Exercise material: Begin

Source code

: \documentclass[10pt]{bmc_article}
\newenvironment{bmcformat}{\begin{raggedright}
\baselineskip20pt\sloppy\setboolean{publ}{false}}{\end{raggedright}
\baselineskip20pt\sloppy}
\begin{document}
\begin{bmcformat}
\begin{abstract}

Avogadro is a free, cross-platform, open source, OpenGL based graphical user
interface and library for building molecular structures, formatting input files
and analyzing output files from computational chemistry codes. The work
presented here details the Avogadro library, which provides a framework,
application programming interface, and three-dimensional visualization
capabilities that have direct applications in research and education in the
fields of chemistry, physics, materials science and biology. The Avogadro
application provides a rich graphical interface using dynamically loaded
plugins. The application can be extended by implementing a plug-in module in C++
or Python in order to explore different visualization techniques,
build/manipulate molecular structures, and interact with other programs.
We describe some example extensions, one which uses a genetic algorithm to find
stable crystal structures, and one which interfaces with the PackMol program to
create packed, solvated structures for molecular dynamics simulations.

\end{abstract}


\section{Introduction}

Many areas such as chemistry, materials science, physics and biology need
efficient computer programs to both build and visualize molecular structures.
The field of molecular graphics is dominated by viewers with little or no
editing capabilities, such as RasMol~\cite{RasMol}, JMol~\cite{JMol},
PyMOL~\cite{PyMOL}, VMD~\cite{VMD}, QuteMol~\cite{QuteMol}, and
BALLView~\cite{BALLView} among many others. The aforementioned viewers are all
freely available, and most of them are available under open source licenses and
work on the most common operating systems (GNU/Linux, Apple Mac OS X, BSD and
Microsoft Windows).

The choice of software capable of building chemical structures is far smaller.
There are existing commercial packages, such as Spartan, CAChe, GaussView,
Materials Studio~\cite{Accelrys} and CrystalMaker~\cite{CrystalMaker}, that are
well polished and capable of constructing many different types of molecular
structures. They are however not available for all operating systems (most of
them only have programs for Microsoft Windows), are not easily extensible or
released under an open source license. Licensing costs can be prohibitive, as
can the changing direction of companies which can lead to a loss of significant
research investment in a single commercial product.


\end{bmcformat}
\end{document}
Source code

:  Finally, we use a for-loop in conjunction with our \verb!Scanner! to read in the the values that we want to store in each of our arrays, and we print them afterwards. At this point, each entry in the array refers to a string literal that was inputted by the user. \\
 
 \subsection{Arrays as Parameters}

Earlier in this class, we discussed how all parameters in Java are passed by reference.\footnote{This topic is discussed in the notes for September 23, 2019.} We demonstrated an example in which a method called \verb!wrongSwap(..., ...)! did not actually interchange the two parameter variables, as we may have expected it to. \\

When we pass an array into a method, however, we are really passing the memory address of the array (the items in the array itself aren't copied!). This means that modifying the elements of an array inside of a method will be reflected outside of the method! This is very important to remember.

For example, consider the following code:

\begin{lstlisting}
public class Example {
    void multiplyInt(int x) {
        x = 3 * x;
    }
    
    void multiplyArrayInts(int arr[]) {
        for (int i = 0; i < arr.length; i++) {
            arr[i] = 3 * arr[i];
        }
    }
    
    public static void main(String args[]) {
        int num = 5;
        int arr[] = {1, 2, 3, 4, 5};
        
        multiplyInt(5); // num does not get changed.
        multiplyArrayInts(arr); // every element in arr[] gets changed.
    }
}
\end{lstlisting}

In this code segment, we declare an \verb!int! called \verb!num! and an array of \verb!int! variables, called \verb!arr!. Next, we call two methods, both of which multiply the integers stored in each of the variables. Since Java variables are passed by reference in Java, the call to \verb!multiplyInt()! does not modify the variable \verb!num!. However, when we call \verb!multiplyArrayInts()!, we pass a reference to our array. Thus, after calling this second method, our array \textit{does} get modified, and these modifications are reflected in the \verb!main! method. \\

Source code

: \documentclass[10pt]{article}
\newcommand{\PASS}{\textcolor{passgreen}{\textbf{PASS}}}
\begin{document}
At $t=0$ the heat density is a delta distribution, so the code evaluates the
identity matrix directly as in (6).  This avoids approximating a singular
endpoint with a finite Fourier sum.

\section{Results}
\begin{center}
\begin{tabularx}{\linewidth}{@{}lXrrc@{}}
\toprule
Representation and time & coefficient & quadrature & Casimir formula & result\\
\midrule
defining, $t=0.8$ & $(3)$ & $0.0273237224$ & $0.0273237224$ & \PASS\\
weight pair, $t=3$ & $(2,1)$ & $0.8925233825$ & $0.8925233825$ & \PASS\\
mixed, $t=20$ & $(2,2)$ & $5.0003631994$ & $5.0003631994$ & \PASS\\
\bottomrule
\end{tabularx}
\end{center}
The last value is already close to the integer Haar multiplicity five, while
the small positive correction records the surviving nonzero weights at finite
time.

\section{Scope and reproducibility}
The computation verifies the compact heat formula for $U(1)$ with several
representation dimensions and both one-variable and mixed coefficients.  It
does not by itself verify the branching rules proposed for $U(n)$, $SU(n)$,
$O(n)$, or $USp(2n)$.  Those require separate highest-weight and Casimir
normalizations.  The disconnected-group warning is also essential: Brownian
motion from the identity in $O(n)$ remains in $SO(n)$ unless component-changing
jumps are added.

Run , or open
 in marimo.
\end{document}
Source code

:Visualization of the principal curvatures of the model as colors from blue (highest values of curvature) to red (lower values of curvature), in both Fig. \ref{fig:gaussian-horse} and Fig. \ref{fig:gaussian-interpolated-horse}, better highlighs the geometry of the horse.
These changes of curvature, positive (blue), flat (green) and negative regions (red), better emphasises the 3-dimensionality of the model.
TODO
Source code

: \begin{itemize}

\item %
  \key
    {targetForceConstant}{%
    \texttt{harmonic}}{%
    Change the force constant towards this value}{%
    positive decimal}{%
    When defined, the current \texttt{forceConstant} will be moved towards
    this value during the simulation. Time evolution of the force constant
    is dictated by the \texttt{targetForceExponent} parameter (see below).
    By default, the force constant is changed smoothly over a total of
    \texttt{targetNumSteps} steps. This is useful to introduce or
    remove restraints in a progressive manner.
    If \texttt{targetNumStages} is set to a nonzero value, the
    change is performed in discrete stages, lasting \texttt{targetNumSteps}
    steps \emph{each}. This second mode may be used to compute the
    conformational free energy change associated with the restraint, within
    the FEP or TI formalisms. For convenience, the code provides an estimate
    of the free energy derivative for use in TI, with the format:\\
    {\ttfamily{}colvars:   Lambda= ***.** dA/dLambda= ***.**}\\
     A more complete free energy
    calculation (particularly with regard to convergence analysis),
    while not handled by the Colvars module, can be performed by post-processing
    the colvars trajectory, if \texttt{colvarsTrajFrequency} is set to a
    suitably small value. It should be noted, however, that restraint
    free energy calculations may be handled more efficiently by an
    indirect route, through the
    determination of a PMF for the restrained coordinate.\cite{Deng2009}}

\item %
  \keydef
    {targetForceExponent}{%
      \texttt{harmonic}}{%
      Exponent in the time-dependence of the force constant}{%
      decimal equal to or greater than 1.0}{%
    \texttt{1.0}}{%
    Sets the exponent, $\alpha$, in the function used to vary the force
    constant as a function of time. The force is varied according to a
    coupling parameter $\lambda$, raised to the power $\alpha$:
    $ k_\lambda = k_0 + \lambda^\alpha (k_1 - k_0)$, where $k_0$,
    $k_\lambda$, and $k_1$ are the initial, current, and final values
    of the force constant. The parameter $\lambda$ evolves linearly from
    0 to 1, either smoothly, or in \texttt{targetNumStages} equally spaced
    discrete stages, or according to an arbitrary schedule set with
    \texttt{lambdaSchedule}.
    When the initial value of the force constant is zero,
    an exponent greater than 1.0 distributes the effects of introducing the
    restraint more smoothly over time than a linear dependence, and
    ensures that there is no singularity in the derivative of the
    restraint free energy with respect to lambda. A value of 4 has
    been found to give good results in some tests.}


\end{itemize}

Exercise material: End

» **The problem**
Top to bottom, transcribe every line above exactly.

» **Worked solution**
Source code

: \documentclass[10pt]{bmc_article}
\newenvironment{bmcformat}{\begin{raggedright}
\baselineskip20pt\sloppy\setboolean{publ}{false}}{\end{raggedright}
\baselineskip20pt\sloppy}
\begin{document}
\begin{bmcformat}
\begin{abstract}

Avogadro is a free, cross-platform, open source, OpenGL based graphical user
interface and library for building molecular structures, formatting input files
and analyzing output files from computational chemistry codes. The work
presented here details the Avogadro library, which provides a framework,
application programming interface, and three-dimensional visualization
capabilities that have direct applications in research and education in the
fields of chemistry, physics, materials science and biology. The Avogadro
application provides a rich graphical interface using dynamically loaded
plugins. The application can be extended by implementing a plug-in module in C++
or Python in order to explore different visualization techniques,
build/manipulate molecular structures, and interact with other programs.
We describe some example extensions, one which uses a genetic algorithm to find
stable crystal structures, and one which interfaces with the PackMol program to
create packed, solvated structures for molecular dynamics simulations.

\end{abstract}


\section{Introduction}

Many areas such as chemistry, materials science, physics and biology need
efficient computer programs to both build and visualize molecular structures.
The field of molecular graphics is dominated by viewers with little or no
editing capabilities, such as RasMol~\cite{RasMol}, JMol~\cite{JMol},
PyMOL~\cite{PyMOL}, VMD~\cite{VMD}, QuteMol~\cite{QuteMol}, and
BALLView~\cite{BALLView} among many others. The aforementioned viewers are all
freely available, and most of them are available under open source licenses and
work on the most common operating systems (GNU/Linux, Apple Mac OS X, BSD and
Microsoft Windows).

The choice of software capable of building chemical structures is far smaller.
There are existing commercial packages, such as Spartan, CAChe, GaussView,
Materials Studio~\cite{Accelrys} and CrystalMaker~\cite{CrystalMaker}, that are
well polished and capable of constructing many different types of molecular
structures. They are however not available for all operating systems (most of
them only have programs for Microsoft Windows), are not easily extensible or
released under an open source license. Licensing costs can be prohibitive, as
can the changing direction of companies which can lead to a loss of significant
research investment in a single commercial product.


\end{bmcformat}
\end{document}
Source code

:  Finally, we use a for-loop in conjunction with our \verb!Scanner! to read in the the values that we want to store in each of our arrays, and we print them afterwards. At this point, each entry in the array refers to a string literal that was inputted by the user. \\
 
 \subsection{Arrays as Parameters}

Earlier in this class, we discussed how all parameters in Java are passed by reference.\footnote{This topic is discussed in the notes for September 23, 2019.} We demonstrated an example in which a method called \verb!wrongSwap(..., ...)! did not actually interchange the two parameter variables, as we may have expected it to. \\

When we pass an array into a method, however, we are really passing the memory address of the array (the items in the array itself aren't copied!). This means that modifying the elements of an array inside of a method will be reflected outside of the method! This is very important to remember.

For example, consider the following code:

\begin{lstlisting}
public class Example {
    void multiplyInt(int x) {
        x = 3 * x;
    }
    
    void multiplyArrayInts(int arr[]) {
        for (int i = 0; i < arr.length; i++) {
            arr[i] = 3 * arr[i];
        }
    }
    
    public static void main(String args[]) {
        int num = 5;
        int arr[] = {1, 2, 3, 4, 5};
        
        multiplyInt(5); // num does not get changed.
        multiplyArrayInts(arr); // every element in arr[] gets changed.
    }
}
\end{lstlisting}

In this code segment, we declare an \verb!int! called \verb!num! and an array of \verb!int! variables, called \verb!arr!. Next, we call two methods, both of which multiply the integers stored in each of the variables. Since Java variables are passed by reference in Java, the call to \verb!multiplyInt()! does not modify the variable \verb!num!. However, when we call \verb!multiplyArrayInts()!, we pass a reference to our array. Thus, after calling this second method, our array \textit{does} get modified, and these modifications are reflected in the \verb!main! method. \\

Source code

: \documentclass[10pt]{article}
\newcommand{\PASS}{\textcolor{passgreen}{\textbf{PASS}}}
\begin{document}
At $t=0$ the heat density is a delta distribution, so the code evaluates the
identity matrix directly as in (6).  This avoids approximating a singular
endpoint with a finite Fourier sum.

\section{Results}
\begin{center}
\begin{tabularx}{\linewidth}{@{}lXrrc@{}}
\toprule
Representation and time & coefficient & quadrature & Casimir formula & result\\
\midrule
defining, $t=0.8$ & $(3)$ & $0.0273237224$ & $0.0273237224$ & \PASS\\
weight pair, $t=3$ & $(2,1)$ & $0.8925233825$ & $0.8925233825$ & \PASS\\
mixed, $t=20$ & $(2,2)$ & $5.0003631994$ & $5.0003631994$ & \PASS\\
\bottomrule
\end{tabularx}
\end{center}
The last value is already close to the integer Haar multiplicity five, while
the small positive correction records the surviving nonzero weights at finite
time.

\section{Scope and reproducibility}
The computation verifies the compact heat formula for $U(1)$ with several
representation dimensions and both one-variable and mixed coefficients.  It
does not by itself verify the branching rules proposed for $U(n)$, $SU(n)$,
$O(n)$, or $USp(2n)$.  Those require separate highest-weight and Casimir
normalizations.  The disconnected-group warning is also essential: Brownian
motion from the identity in $O(n)$ remains in $SO(n)$ unless component-changing
jumps are added.

Run , or open
 in marimo.
\end{document}
Source code

:Visualization of the principal curvatures of the model as colors from blue (highest values of curvature) to red (lower values of curvature), in both Fig. \ref{fig:gaussian-horse} and Fig. \ref{fig:gaussian-interpolated-horse}, better highlighs the geometry of the horse.
These changes of curvature, positive (blue), flat (green) and negative regions (red), better emphasises the 3-dimensionality of the model.
TODO
Source code

: \begin{itemize}

\item %
  \key
    {targetForceConstant}{%
    \texttt{harmonic}}{%
    Change the force constant towards this value}{%
    positive decimal}{%
    When defined, the current \texttt{forceConstant} will be moved towards
    this value during the simulation. Time evolution of the force constant
    is dictated by the \texttt{targetForceExponent} parameter (see below).
    By default, the force constant is changed smoothly over a total of
    \texttt{targetNumSteps} steps. This is useful to introduce or
    remove restraints in a progressive manner.
    If \texttt{targetNumStages} is set to a nonzero value, the
    change is performed in discrete stages, lasting \texttt{targetNumSteps}
    steps \emph{each}. This second mode may be used to compute the
    conformational free energy change associated with the restraint, within
    the FEP or TI formalisms. For convenience, the code provides an estimate
    of the free energy derivative for use in TI, with the format:\\
    {\ttfamily{}colvars:   Lambda= ***.** dA/dLambda= ***.**}\\
     A more complete free energy
    calculation (particularly with regard to convergence analysis),
    while not handled by the Colvars module, can be performed by post-processing
    the colvars trajectory, if \texttt{colvarsTrajFrequency} is set to a
    suitably small value. It should be noted, however, that restraint
    free energy calculations may be handled more efficiently by an
    indirect route, through the
    determination of a PMF for the restrained coordinate.\cite{Deng2009}}

\item %
  \keydef
    {targetForceExponent}{%
      \texttt{harmonic}}{%
      Exponent in the time-dependence of the force constant}{%
      decimal equal to or greater than 1.0}{%
    \texttt{1.0}}{%
    Sets the exponent, $\alpha$, in the function used to vary the force
    constant as a function of time. The force is varied according to a
    coupling parameter $\lambda$, raised to the power $\alpha$:
    $ k_\lambda = k_0 + \lambda^\alpha (k_1 - k_0)$, where $k_0$,
    $k_\lambda$, and $k_1$ are the initial, current, and final values
    of the force constant. The parameter $\lambda$ evolves linearly from
    0 to 1, either smoothly, or in \texttt{targetNumStages} equally spaced
    discrete stages, or according to an arbitrary schedule set with
    \texttt{lambdaSchedule}.
    When the initial value of the force constant is zero,
    an exponent greater than 1.0 distributes the effects of introducing the
    restraint more smoothly over time than a linear dependence, and
    ensures that there is no singularity in the derivative of the
    restraint free energy with respect to lambda. A value of 4 has
    been found to give good results in some tests.}


\end{itemize}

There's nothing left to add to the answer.